KSQL was the original name for Confluent's streaming SQL engine on Apache Kafka. In 2019 it was renamed and broadened into ksqlDB, which is what the product is officially called today. ksqlDB exposes a SQL-like interface for defining continuous queries (streams and tables) that read from and write to Kafka topics, with all the heavy lifting done by the embedded Kafka Streams library. It is not a separate database with its own storage - it runs as a tier on top of Kafka, with topics as the source of truth and RocksDB instances on ksqlDB servers as local materialized state.
How ksqlDB (formerly KSQL) Works
ksqlDB models the world as two object types:
- Streams: an unbounded sequence of immutable records, backed by a Kafka topic.
- Tables: a materialized view of the latest value per key, also backed by a Kafka topic (compacted, by convention).

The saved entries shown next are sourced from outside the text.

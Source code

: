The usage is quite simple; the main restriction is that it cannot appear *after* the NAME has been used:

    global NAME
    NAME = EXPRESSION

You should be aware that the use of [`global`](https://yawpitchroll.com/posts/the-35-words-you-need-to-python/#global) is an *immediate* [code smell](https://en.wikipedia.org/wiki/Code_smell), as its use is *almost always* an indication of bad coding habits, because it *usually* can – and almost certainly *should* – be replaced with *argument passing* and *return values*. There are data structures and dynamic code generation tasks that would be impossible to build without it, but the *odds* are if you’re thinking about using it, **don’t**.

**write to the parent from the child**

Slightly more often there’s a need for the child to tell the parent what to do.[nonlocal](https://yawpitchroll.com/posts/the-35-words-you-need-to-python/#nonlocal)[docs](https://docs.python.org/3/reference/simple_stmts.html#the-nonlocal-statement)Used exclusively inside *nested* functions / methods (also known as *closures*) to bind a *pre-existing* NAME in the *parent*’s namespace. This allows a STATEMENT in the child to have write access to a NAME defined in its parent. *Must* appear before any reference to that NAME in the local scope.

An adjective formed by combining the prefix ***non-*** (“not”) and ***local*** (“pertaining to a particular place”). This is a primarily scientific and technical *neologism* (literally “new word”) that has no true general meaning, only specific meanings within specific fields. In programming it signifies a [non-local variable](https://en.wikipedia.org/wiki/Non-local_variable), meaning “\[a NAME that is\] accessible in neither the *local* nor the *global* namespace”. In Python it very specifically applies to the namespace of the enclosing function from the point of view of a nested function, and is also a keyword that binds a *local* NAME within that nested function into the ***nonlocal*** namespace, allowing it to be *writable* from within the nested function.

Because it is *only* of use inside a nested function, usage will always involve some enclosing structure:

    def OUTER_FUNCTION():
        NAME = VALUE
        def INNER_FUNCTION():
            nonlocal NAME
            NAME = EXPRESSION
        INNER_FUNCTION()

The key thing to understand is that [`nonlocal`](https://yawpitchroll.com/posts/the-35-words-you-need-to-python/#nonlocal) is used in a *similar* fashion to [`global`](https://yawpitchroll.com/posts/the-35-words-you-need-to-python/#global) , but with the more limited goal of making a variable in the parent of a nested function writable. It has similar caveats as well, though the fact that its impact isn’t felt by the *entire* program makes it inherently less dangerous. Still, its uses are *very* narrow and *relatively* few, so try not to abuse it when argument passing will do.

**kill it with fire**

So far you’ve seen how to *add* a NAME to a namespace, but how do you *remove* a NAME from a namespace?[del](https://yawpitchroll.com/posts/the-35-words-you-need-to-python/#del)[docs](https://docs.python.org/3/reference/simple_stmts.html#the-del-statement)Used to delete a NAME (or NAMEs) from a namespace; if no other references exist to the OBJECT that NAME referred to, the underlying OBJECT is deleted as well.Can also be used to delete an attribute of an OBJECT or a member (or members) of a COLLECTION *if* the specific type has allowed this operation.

You define them with SQL DDL:
CREATE STREAM clickstream (
user_id VARCHAR,
page_url VARCHAR,
ts BIGINT
) WITH (
KAFKA_TOPIC = 'clickstream',
VALUE_FORMAT = 'JSON',
TIMESTAMP = 'ts'
);
CREATE TABLE click_count_per_user AS
SELECT user_id, COUNT(*) AS clicks
FROM clickstream
WINDOW TUMBLING (SIZE 1 HOUR)
GROUP BY user_id
EMIT CHANGES;
Behind the scenes, ksqlDB compiles each statement to a Kafka Streams topology, deploys it as a long-running query, materializes intermediate state in RocksDB on the ksqlDB servers, and publishes results back to Kafka topics. The continuous query keeps running until you TERMINATE it.
Key Concepts
| Concept | What it is | Notes |
|---|---|---|
| Stream | Unbounded sequence of events | Append-only, no implicit dedup |
| Table | Latest value per key | Backed by changelog topic, supports updates |
| Persistent query | A CREATE STREAM/TABLE AS SELECT that writes a topic |
Runs continuously |
| Push query | SELECT ... EMIT CHANGES for live results streamed to a client |
Long-running over the network |
| Pull query | SELECT ... WHERE key = ? against a materialized table |
Like a key-value lookup |
| Connector | ksqlDB-managed Kafka Connect source/sink | DDL: CREATE SOURCE CONNECTOR ... |
| User-Defined Function (UDF) | Java function callable from SQL | UDF, UDAF, UDTF supported |
The ksqlDB server is stateful: it holds the Kafka Streams state stores (RocksDB) on local disk and replicates them via Kafka changelog topics for fault tolerance.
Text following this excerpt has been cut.